Auf ihren Antrag hin erhielt die Klägerin Kindergeld aufgrund eines Kindergeldfestsetzungsbescheides der Familienkasse ... vom 20. April 2009 ab Oktober 2008 für ihre am ... geborene und seit Oktober 2008 bei der Klägerin in Deutschland lebende Tochter.
Auf Anfrage der Familienkasse ... teilte die Klägerin dieser unter dem 15. August 2011 mit, dass ihre Tochter seit 15. Dezember 2010 bei den Großeltern in der Ukraine lebe, um dort zu studieren. Ausweislich einer durch die Klägerin vorgelegten von der ... University in D, Ukraine, ausgestellten Bescheinigung ergibt sich, dass das Studium von September 2011 bis voraussichtlich 2016 dauern wird.

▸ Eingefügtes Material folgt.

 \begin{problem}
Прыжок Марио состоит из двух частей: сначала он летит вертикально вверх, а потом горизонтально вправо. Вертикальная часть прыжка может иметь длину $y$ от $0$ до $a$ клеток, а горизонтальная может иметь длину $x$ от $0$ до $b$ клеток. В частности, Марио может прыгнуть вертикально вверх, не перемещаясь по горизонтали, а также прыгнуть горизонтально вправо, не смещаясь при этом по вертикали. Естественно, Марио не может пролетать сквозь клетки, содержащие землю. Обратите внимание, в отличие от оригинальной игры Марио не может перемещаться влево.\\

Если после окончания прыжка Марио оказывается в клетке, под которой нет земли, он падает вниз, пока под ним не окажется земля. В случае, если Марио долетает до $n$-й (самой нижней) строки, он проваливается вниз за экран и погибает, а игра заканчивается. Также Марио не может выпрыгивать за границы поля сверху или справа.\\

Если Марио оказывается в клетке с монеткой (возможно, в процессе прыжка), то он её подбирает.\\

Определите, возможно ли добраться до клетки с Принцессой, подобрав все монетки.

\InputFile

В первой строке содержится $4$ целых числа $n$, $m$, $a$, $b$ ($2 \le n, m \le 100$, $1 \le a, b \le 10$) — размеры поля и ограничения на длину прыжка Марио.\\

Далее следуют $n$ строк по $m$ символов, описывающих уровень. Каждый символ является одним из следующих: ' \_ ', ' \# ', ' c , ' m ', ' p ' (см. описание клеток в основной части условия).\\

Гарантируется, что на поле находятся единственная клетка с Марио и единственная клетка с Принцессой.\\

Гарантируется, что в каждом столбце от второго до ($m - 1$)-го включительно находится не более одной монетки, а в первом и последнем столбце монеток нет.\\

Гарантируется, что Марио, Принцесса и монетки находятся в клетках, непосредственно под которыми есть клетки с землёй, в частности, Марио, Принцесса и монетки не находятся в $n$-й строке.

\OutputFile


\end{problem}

Durch Bescheid vom 10. August 2016 hob die Familienkasse ... die Festsetzung von Kindergeld für die Tochter der Klägerin ab September 2016 auf. Am 3. November 2016 wurde die Klägerin aufgefordert, einen Nachweis über den Abschluss der Schulausbildung vorzulegen. Eine Reaktion der Klägerin erfolgte hierauf nicht. Daraufhin hob die Familienkasse ... durch Bescheid vom 2. Dezember 2016 die Festsetzung von Kindergeld von Oktober 2011 bis einschließlich August 2016 auf und forderte von der Klägerin das überzahlte Kindergeld in Höhe von insgesamt 10.952 € zurück.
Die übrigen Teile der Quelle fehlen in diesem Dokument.